──────── Listed entries ────────
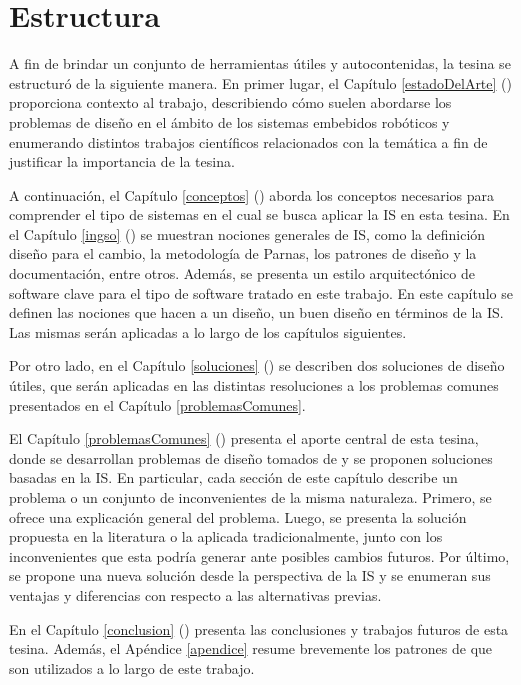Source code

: \section*{Estructura}

A fin de brindar un conjunto de herramientas útiles y autocontenidas, la tesina se estructuró de la siguiente manera. En primer lugar, el Capítulo \ref{estadoDelArte} () proporciona contexto al trabajo, describiendo cómo suelen abordarse los problemas de diseño en el ámbito de los sistemas embebidos robóticos y enumerando distintos trabajos científicos relacionados con la temática a fin de justificar la importancia de la tesina.

A continuación, el Capítulo \ref{conceptos} () aborda los conceptos necesarios para comprender el tipo de sistemas en el cual se busca aplicar la \gls{IS} en esta tesina. En el Capítulo \ref{ingso} () se muestran nociones generales de \gls{IS}, como la definición diseño para el cambio, la metodología de Parnas, los patrones de diseño y la documentación, entre otros. Además, se presenta un estilo arquitectónico de software clave para el tipo de software tratado en este trabajo. En este capítulo se definen las nociones que hacen a un diseño, un buen diseño en términos de la \gls{IS}. Las mismas serán aplicadas a lo largo de los capítulos siguientes.

Por otro lado, en el Capítulo \ref{soluciones} () se describen dos soluciones de diseño útiles, que serán aplicadas en las distintas resoluciones a los problemas comunes presentados en el Capítulo \ref{problemasComunes}.

El Capítulo \ref{problemasComunes} () presenta el aporte central de esta tesina, donde se desarrollan problemas de diseño tomados de \cite{douglass} y se proponen soluciones basadas en la \gls{IS}. En particular, cada sección de este capítulo describe un problema o un conjunto de inconvenientes de la misma naturaleza. Primero, se ofrece una explicación general del problema. Luego, se presenta la solución propuesta en la literatura o la aplicada tradicionalmente, junto con los inconvenientes que esta podría generar ante posibles cambios futuros. Por último, se propone una nueva solución desde la perspectiva de la \gls{IS} y se enumeran sus ventajas y diferencias con respecto a las alternativas previas.

En el Capítulo \ref{conclusion} () presenta las conclusiones y trabajos futuros de esta tesina. Además, el Apéndice \ref{apendice} resume brevemente los patrones de \cite{Gamma:1995:DPE:186897} que son utilizados a lo largo de este trabajo.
────────
(Aim of the exercise): Could the lines from the top of the material through the line with "A fin de brindar" be repeated exactly, pictures left out?

(Your solution):
Source code

: \section*{Estructura}

A fin de brindar un conjunto de herramientas útiles y autocontenidas, la tesina se estructuró de la siguiente manera. En primer lugar, el Capítulo \ref{estadoDelArte} () proporciona contexto al trabajo, describiendo cómo suelen abordarse los problemas de diseño en el ámbito de los sistemas embebidos robóticos y enumerando distintos trabajos científicos relacionados con la temática a fin de justificar la importancia de la tesina.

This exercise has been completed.